WHAT IS EXPECTED ▸ Among the records below, find the lines that contain "closed" and copy each of them.

THE RECORDS ▸

-- -- --

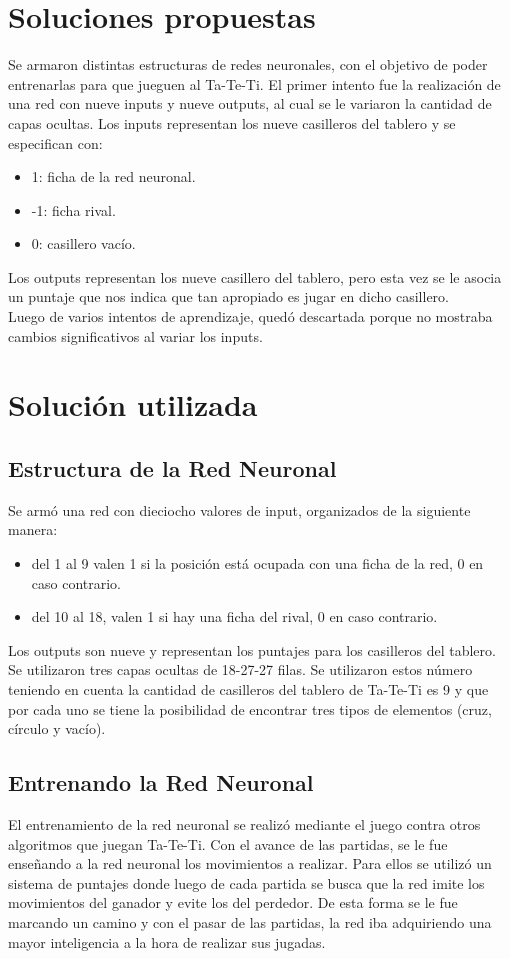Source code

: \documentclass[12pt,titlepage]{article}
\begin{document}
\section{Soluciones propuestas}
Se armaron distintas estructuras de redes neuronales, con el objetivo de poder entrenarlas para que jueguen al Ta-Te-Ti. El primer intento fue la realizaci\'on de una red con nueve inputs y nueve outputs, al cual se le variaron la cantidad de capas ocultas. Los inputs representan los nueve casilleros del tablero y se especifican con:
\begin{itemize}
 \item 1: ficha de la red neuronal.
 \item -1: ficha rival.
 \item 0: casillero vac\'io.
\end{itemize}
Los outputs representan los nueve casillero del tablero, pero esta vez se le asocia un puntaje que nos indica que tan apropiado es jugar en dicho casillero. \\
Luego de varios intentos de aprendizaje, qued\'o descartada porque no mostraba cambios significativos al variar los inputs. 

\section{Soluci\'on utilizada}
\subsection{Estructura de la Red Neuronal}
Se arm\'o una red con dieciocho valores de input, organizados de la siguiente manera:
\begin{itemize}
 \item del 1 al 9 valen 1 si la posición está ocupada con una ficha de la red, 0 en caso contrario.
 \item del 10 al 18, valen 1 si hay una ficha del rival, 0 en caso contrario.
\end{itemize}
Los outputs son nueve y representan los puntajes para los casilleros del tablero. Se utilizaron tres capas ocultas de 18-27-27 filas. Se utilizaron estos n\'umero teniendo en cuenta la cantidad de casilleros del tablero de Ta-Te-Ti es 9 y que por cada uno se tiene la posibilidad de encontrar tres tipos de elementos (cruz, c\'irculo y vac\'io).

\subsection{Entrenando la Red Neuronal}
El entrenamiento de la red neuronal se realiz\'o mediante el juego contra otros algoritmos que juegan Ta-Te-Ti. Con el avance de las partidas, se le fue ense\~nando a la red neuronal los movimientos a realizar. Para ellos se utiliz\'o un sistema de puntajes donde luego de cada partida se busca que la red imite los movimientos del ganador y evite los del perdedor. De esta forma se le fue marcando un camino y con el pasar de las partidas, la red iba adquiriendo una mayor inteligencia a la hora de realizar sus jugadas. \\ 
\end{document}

-- -- --

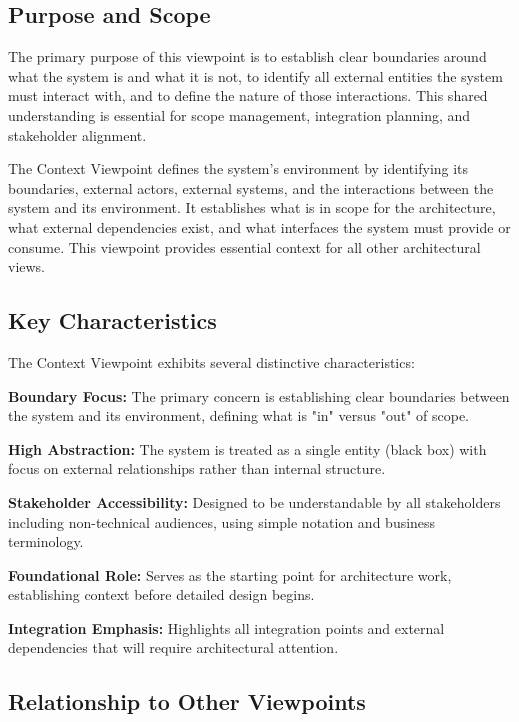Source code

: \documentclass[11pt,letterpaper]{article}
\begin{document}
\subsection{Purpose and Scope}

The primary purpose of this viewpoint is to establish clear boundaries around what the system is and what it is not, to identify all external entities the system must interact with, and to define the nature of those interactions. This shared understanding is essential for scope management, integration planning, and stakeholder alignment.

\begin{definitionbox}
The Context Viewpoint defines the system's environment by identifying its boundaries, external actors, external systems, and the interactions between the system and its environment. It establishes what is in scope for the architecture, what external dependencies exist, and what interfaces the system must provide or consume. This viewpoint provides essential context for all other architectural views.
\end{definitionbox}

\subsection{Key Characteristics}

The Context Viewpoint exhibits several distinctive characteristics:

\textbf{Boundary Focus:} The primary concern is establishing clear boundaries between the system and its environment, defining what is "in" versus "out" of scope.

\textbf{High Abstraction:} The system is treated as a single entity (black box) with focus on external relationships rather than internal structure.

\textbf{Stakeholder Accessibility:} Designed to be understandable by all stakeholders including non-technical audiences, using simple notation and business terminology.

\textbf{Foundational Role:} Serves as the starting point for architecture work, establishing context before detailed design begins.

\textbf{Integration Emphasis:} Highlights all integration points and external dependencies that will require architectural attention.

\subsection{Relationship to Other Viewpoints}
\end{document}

-- -- --

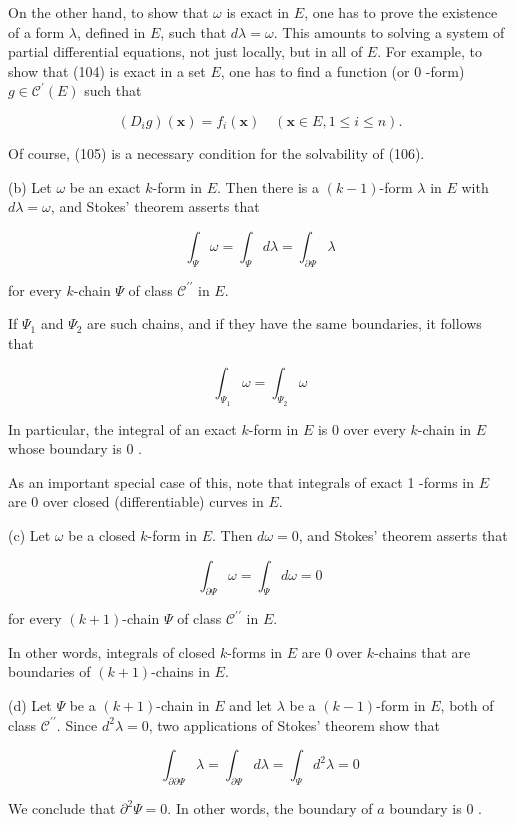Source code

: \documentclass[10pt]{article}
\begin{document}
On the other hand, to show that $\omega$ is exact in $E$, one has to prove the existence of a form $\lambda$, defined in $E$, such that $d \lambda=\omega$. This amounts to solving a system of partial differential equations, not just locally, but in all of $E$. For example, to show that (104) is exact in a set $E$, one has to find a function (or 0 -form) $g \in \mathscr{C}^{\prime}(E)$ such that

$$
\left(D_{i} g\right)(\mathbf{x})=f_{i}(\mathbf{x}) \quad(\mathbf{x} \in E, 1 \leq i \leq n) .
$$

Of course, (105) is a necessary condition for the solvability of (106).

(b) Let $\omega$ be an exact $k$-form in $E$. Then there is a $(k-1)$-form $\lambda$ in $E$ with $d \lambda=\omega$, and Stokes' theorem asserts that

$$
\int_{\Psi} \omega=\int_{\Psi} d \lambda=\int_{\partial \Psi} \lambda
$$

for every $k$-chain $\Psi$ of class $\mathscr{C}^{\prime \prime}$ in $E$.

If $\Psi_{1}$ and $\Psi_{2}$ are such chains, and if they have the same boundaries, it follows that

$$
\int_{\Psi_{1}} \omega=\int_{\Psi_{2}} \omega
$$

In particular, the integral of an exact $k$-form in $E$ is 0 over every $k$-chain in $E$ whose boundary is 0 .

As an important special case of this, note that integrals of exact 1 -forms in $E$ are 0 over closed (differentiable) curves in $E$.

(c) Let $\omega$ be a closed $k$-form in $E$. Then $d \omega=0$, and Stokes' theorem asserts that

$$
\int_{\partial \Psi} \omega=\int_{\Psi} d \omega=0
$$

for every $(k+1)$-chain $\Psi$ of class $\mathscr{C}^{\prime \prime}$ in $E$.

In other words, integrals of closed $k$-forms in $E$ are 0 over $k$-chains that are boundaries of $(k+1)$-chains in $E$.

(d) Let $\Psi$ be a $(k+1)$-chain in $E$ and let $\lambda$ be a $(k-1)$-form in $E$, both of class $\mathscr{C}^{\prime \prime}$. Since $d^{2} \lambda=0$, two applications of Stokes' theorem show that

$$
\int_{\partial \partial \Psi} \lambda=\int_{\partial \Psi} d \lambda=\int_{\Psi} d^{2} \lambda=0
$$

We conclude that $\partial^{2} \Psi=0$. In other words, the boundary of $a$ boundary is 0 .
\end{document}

-- -- --

EXERCISE RESULT ▸
As an important special case of this, note that integrals of exact 1 -forms in $E$ are 0 over closed (differentiable) curves in $E$.
(c) Let $\omega$ be a closed $k$-form in $E$. Then $d \omega=0$, and Stokes' theorem asserts that
In other words, integrals of closed $k$-forms in $E$ are 0 over $k$-chains that are boundaries of $(k+1)$-chains in $E$.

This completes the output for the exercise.